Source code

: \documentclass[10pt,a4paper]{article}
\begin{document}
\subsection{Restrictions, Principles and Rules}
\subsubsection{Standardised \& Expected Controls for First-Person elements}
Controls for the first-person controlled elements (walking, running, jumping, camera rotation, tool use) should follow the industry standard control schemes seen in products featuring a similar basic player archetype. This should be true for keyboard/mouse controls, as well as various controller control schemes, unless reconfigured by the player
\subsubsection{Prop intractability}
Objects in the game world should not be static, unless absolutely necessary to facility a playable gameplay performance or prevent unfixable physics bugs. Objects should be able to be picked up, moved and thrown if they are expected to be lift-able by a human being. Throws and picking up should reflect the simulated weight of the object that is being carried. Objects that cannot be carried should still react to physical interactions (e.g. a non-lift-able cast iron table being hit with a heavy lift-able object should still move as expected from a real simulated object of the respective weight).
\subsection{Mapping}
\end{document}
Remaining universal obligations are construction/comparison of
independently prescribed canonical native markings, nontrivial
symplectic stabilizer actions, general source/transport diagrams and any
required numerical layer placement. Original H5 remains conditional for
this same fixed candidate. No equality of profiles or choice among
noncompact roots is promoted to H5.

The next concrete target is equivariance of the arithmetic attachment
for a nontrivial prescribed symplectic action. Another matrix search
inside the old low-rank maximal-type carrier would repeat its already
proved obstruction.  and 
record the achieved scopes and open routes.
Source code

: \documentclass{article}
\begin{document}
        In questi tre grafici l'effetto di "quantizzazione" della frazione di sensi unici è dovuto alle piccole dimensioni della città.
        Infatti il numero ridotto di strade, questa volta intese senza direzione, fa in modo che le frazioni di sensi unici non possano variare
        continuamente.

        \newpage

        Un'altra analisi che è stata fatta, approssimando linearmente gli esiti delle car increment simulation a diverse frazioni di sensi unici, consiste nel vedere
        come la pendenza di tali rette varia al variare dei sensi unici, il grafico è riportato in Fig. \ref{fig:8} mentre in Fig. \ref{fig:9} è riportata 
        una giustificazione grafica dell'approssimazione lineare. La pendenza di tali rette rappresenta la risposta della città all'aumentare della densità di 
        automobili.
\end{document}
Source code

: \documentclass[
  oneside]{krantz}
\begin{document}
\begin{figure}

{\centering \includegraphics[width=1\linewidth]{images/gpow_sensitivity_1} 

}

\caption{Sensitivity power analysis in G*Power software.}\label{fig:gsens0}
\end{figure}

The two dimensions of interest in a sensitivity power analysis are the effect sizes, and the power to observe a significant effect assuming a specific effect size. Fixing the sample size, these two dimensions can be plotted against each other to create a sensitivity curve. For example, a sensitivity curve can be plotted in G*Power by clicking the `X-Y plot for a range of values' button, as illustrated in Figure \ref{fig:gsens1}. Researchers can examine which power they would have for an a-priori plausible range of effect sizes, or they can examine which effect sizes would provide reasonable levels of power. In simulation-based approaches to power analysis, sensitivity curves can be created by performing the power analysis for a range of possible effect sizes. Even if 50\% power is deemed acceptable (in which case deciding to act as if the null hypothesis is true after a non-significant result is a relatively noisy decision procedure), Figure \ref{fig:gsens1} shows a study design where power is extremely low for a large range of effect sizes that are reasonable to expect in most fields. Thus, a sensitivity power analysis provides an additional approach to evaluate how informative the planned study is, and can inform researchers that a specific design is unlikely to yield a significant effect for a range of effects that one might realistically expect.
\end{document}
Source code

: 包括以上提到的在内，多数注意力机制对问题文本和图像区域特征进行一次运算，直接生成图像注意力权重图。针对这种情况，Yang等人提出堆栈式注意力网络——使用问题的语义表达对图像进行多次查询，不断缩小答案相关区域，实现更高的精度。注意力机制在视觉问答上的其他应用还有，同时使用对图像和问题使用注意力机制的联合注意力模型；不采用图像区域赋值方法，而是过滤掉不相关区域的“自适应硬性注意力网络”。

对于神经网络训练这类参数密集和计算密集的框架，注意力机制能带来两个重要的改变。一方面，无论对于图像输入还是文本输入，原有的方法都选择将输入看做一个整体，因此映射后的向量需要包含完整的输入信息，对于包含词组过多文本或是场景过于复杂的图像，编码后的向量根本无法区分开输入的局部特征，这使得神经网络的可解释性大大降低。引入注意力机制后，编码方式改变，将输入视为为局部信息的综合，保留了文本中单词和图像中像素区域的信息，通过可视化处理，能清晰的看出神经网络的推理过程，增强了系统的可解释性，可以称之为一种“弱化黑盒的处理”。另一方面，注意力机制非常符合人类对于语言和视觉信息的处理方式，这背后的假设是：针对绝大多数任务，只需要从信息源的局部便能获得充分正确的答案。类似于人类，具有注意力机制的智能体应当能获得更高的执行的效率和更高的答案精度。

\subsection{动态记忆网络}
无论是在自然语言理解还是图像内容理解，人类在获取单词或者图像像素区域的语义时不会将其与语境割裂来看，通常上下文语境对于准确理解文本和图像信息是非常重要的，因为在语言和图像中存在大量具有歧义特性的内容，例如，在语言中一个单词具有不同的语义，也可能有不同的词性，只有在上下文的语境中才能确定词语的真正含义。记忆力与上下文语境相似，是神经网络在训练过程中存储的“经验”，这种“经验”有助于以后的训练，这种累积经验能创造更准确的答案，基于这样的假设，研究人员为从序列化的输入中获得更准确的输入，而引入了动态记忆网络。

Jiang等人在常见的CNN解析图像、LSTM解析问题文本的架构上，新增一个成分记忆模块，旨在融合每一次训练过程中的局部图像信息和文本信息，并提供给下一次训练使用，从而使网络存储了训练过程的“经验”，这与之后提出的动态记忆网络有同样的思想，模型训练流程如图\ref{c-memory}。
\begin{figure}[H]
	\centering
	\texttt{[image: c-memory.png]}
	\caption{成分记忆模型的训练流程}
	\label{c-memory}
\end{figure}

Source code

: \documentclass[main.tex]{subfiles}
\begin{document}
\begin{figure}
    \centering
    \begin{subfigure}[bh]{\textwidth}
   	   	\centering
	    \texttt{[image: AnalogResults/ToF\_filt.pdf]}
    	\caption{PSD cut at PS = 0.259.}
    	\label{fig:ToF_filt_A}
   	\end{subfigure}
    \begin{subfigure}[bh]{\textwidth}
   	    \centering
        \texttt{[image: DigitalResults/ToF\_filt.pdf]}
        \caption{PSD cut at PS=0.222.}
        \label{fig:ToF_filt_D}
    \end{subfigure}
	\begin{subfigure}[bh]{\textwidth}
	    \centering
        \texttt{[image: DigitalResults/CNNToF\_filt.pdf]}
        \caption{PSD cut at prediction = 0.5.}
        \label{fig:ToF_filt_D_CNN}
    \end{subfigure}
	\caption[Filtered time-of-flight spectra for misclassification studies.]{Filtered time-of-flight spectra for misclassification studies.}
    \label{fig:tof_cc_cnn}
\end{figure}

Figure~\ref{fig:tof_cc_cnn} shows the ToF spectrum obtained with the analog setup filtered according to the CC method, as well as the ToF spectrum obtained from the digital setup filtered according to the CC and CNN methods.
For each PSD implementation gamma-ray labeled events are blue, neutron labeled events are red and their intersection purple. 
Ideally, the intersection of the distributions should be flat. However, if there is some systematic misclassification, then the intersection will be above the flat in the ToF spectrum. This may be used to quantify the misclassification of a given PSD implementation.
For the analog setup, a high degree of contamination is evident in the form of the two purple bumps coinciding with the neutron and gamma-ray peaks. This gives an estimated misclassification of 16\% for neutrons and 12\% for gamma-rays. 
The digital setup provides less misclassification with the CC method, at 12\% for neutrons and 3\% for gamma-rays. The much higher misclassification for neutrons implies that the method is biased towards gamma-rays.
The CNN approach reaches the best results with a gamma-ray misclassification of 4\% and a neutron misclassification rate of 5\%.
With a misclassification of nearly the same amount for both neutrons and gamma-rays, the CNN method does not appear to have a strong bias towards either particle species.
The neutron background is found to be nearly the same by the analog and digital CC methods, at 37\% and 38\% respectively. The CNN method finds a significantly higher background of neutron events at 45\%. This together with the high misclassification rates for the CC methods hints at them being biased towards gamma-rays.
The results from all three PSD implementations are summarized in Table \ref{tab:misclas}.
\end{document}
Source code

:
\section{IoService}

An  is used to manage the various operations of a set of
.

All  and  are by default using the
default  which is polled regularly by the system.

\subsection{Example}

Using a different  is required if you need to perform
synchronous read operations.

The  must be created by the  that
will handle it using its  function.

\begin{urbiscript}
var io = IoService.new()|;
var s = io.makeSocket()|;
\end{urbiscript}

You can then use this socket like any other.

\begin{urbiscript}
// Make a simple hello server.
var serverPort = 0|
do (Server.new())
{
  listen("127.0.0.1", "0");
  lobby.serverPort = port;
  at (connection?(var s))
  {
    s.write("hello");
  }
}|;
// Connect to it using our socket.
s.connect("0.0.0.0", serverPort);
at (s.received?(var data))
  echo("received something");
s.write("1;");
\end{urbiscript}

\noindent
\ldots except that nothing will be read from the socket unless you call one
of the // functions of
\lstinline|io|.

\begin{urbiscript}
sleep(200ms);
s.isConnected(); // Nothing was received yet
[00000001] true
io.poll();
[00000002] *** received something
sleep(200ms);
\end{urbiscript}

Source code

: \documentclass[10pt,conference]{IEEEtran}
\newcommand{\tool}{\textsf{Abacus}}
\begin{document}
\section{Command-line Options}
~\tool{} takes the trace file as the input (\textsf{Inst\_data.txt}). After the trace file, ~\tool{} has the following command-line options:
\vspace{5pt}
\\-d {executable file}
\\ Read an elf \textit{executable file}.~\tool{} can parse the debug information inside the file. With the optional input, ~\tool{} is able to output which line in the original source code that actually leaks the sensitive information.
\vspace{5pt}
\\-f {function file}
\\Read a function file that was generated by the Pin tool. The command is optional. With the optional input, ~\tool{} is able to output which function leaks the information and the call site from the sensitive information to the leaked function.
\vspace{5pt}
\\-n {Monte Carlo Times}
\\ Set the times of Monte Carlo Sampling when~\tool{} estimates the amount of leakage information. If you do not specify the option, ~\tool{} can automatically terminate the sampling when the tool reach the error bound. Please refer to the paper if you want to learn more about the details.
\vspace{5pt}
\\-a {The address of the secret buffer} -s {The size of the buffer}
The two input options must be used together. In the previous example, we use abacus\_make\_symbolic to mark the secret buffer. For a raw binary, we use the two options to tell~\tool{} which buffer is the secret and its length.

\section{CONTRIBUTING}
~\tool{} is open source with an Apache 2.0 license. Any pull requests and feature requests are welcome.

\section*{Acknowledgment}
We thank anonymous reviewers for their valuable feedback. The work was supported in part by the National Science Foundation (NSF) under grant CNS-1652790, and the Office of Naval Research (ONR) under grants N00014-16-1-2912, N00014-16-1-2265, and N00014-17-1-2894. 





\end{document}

▸ **What is expected**:
Copy out, from the material above, each line where the word "something" is present.

▸ **Result for this exercise**:
  echo("received something");
[00000002] *** received something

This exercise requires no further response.